WORK INSTRUCTION> Scan the listing below for the string "badge" and copy each line where it turns up.

RECORDS TO PROCESS>
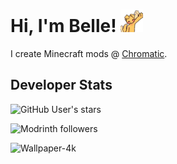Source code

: # Hi, I'm Belle! <img src="assets/wave.webp" width="36px" height="36px"/>
I create Minecraft mods @ [Chromatic](https://github.com/chromaticforge).

## Developer Stats
![GitHub User's stars](https://img.shields.io/github/stars/awruff?affiliations=OWNER%2CCOLLABORATOR&style=for-the-badge&label=GITHUB%20STARS&color=%23ffcc4d)

![Modrinth followers](https://img.shields.io/badge/MODRINTH_FOLLOWERS-35+-1bd96a?style=for-the-badge)

<img width="3840" height="2160" alt="Wallpaper-4k" src="https://github.com/user-attachments/assets/6b08037c-41b6-4088-9804-c0e8ff560d6f" />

RESULT>
![GitHub User's stars](https://img.shields.io/github/stars/awruff?affiliations=OWNER%2CCOLLABORATOR&style=for-the-badge&label=GITHUB%20STARS&color=%23ffcc4d)
![Modrinth followers](https://img.shields.io/badge/MODRINTH_FOLLOWERS-35+-1bd96a?style=for-the-badge)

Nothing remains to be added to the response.